Moderne Sklaverei auf Frachtschiffen

Ohrenbetäubendes Grollen und schrilles Piepsen – die Geräusch­kulisse des Frachtschiffes überwältigt schon bevor links und rechts im Bild die massiven Wände aus unzähligen aufeinander­gestapelten Containern sichtbar werden. »Sealand« erzählt von schwerer körperlicher Arbeit, den ständigen rassistischen Herab­würdigungen und den ausbeu­terischen Arbeits­verhältnissen von Frachtschiff­arbeiter*innen. »You are a prisoner with a salary«, beschreibt ein Filipino seinen Alltag. Die hohe Arbeits­losigkeit im Heimatland zwingt die Männer, unter solch miss­bräuchlichen Umständen zu leben. Einer erzählt von seiner tod­kranken Frau, die er nicht besuchen kann denn: »Who’s gonna pay for the hospital if i quit on ship?« Man sieht die Verzweiflung in den Augen des Mannes. Erst bricht er in schrilles Gelächter, dann in Tränen aus.

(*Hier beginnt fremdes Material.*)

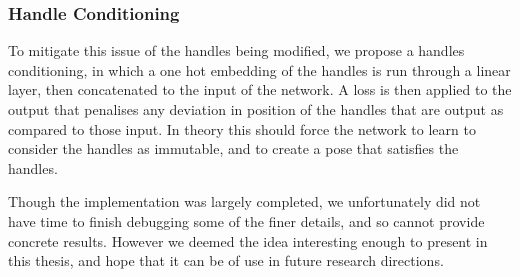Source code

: 

\subsubsection{Handle Conditioning}
To mitigate this issue of the handles being modified, we propose a handles conditioning, in which a one hot embedding of the handles is run through a linear layer, then concatenated to the input of the network. A loss is then applied to the output that penalises any deviation in position of the handles that are output as compared to those input. In theory this should force the network to learn to consider the handles as immutable, and to create a pose that satisfies the handles.

Though the implementation was largely completed, we unfortunately did not have time to finish debugging some of the finer details, and so cannot provide concrete results. However we deemed the idea interesting enough to present in this thesis, and hope that it can be of use in future research directions.
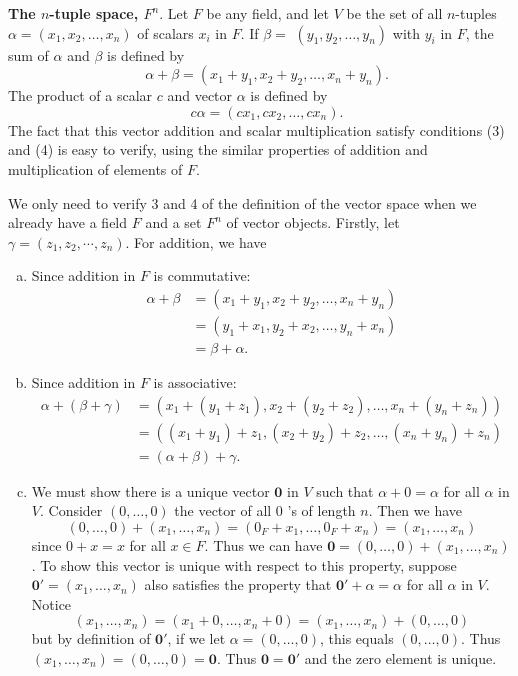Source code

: \documentclass[main.tex]{subfiles}
\begin{document}
\begin{example}\label{n-tuple_space}
\textbf{The $n$-tuple space, $F^n$}. Let $F$ be any field, and let $V$ be the set of all $n$-tuples $\alpha=\left(x_1, x_2, \ldots, x_n\right)$ of scalars $x_i$ in $F$. If $\beta=$ $\left(y_1, y_2, \ldots, y_n\right)$ with $y_i$ in $F$, the sum of $\alpha$ and $\beta$ is defined by
$$\quad \alpha+\beta=\left(x_1+y_1, x_2+y_2, \ldots, x_n+y_n\right).$$
The product of a scalar $c$ and vector $\alpha$ is defined by
$$\quad c \alpha=\left(c x_1, c x_2, \ldots, c x_n\right).$$
The fact that this vector addition and scalar multiplication satisfy conditions (3) and (4) is easy to verify, using the similar properties of addition and multiplication of elements of $F$.
\end{example}
\begin{verification}
    We only need to verify 3 and 4 of the definition of the vector space when we already have a field $F$ and a set $F^n$ of vector objects. Firstly, let $\gamma = (z_1, z_2, \cdots, z_n)$. For addition, we have 
    \begin{enumerate}[(a)]
        \item Since addition in $F$ is commutative: \begin{align*}\alpha+\beta &=\left(x_1+y_1, x_2+y_2, \ldots, x_n+y_n\right)\\
        &=\left(y_1+x_1,y_2+x_2, \ldots, y_n+x_n\right)\\
        &=\beta + \alpha.\end{align*}
        \item Since addition in $F$ is associative:  \begin{align*}\alpha+(\beta+\gamma) &=\left(x_1+(y_1+z_1), x_2+(y_2+z_2), \ldots, x_n+(y_n+z_n)\right)\\
        &=\left((x_1+y_1)+z_1, (x_2+y_2)+z_2, \ldots, (x_n+y_n)+z_n\right)\\
        &=(\alpha+\beta)+\gamma.\end{align*}
        
        \item We must show there is a unique vector $\mathbf{0}$ in $V$ such that $\alpha+0=\alpha$ for all $\alpha$ in $V$. Consider $\left(0, \ldots, 0\right)$ the vector of all 0 's of length $n$. Then we have
        $$
        \left(0, \ldots, 0\right)+\left(x_1, \ldots, x_n\right)=\left(0_F+x_1, \ldots, 0_F+x_n\right)=\left(x_1, \ldots, x_n\right)
        $$
        since $0+x=x$ for all $x \in F$. Thus we can have $\mathbf{0} =  \left(0, \ldots, 0\right)+\left(x_1, \ldots, x_n\right)$. To show this vector is unique with respect to this property, suppose $\mathbf{0}'=\left(x_1, \ldots, x_n\right)$ also satisfies the property that $\mathbf{0}'+\alpha=\alpha$ for all $\alpha$ in $V$. Notice
        $$
        \left(x_1, \ldots, x_n\right)=\left(x_1+0, \ldots, x_n+0\right)=\left(x_1, \ldots, x_n\right)+\left(0, \ldots, 0\right)
        $$
        but by definition of $\mathbf{0}'$, if we let $\alpha=\left(0, \ldots, 0\right)$, this equals $\left(0, \ldots, 0\right)$. Thus $\left(x_1, \ldots, x_n\right)=\left(0, \ldots, 0\right) = \mathbf{0}$. Thus $\mathbf{0}=\mathbf{0}'$ and the zero element is unique.
    \end{enumerate}
\end{verification}
\end{document}
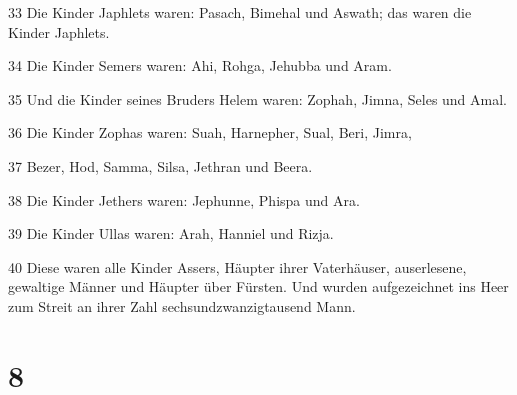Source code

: \par 33 Die Kinder Japhlets waren: Pasach, Bimehal und Aswath; das waren die Kinder Japhlets.
\par 34 Die Kinder Semers waren: Ahi, Rohga, Jehubba und Aram.
\par 35 Und die Kinder seines Bruders Helem waren: Zophah, Jimna, Seles und Amal.
\par 36 Die Kinder Zophas waren: Suah, Harnepher, Sual, Beri, Jimra,
\par 37 Bezer, Hod, Samma, Silsa, Jethran und Beera.
\par 38 Die Kinder Jethers waren: Jephunne, Phispa und Ara.
\par 39 Die Kinder Ullas waren: Arah, Hanniel und Rizja.
\par 40 Diese waren alle Kinder Assers, Häupter ihrer Vaterhäuser, auserlesene, gewaltige Männer und Häupter über Fürsten. Und wurden aufgezeichnet ins Heer zum Streit an ihrer Zahl sechsundzwanzigtausend Mann.

\chapter{8}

Bilder von der Arbeit an Bord unter­malen die grau­samen Berichte der Filipinos. Man sieht die Arbeiter beim Fracht­verladen, beim Säubern von Kesseln und beim Metall­schweißen in der Werkstatt. Einziger Farbfleck im Bild sind die gelben und orangenen Warn­westen der Männer. »Everyone in this room uses the work of these people«, sprechen die Filme­macher Paul Scholten, Conrad Winkler und Matthäus Wörle im anschließenden Q&A die Mitschuld der Gesell­schaft am Leid dieser Arbeiter an. Über 90 Prozent des Welt­handels werden über solche Fracht­schiffe abgewickelt. Gerade wegen dieser Schuld sei es den Regisseuren wichtig gewesen, ausschließlich die Arbeiter sprechen zu lassen.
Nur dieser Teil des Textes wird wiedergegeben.